**WHAT YOU WILL DO:**
Count the lines below that carry the word "天下第一桥". Answer with that number alone.

**THE DATA:**
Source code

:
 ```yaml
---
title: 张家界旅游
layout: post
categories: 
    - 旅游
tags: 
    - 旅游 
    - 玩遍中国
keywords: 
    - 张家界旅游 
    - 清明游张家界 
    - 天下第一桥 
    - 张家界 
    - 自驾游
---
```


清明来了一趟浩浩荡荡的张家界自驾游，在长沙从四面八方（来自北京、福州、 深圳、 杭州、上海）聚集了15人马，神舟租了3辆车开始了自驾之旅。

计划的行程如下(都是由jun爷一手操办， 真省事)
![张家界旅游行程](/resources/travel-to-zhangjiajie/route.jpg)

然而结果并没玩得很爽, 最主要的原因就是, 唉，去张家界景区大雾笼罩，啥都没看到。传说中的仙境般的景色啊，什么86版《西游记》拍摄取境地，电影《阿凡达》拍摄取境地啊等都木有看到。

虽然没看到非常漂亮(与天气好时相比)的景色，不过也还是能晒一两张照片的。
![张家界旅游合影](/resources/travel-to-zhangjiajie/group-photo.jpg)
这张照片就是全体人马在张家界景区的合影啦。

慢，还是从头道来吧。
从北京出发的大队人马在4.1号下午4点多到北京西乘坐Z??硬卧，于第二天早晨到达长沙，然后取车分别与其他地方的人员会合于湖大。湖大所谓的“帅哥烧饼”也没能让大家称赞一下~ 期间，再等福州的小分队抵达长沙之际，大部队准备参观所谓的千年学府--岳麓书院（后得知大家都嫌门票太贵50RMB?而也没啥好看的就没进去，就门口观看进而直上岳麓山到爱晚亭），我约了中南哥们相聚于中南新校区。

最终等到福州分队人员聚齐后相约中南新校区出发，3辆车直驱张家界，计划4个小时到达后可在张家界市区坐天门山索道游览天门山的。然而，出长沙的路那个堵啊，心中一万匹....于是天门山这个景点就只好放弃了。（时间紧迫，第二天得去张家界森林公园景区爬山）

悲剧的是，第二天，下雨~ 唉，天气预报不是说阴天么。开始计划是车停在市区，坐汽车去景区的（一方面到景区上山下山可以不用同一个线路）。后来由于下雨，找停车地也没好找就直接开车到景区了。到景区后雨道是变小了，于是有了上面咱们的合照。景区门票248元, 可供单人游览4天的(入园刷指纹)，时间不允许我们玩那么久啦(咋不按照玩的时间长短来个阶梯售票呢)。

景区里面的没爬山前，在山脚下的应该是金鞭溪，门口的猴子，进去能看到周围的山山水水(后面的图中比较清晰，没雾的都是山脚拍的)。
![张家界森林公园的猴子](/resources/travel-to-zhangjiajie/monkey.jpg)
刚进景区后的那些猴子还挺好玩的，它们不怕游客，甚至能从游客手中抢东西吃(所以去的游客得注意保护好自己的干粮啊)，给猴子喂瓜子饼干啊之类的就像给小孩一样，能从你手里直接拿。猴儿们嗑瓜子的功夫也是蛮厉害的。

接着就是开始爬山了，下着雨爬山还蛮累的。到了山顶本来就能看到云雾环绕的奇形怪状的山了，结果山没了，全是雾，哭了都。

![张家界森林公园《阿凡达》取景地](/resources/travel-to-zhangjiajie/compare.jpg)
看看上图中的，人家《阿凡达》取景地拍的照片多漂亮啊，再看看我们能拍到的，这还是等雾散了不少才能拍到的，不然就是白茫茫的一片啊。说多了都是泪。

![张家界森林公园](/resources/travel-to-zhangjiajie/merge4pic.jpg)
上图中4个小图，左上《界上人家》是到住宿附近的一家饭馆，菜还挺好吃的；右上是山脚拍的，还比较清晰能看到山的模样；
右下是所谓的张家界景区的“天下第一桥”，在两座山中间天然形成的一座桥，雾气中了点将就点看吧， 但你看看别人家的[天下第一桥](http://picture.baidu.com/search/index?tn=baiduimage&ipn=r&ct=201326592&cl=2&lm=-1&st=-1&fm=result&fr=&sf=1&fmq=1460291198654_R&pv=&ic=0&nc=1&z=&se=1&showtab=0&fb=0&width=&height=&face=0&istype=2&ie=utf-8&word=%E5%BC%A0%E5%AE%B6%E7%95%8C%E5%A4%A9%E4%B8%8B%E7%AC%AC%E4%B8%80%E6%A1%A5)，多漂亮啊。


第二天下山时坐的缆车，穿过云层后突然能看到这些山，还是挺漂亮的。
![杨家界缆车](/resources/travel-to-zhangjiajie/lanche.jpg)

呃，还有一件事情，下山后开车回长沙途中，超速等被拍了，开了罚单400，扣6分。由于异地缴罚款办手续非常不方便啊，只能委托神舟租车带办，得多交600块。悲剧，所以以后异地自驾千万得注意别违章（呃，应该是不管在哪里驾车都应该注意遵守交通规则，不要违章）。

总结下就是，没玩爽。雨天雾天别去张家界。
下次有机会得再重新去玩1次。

**YOUR RESPONSE:**
2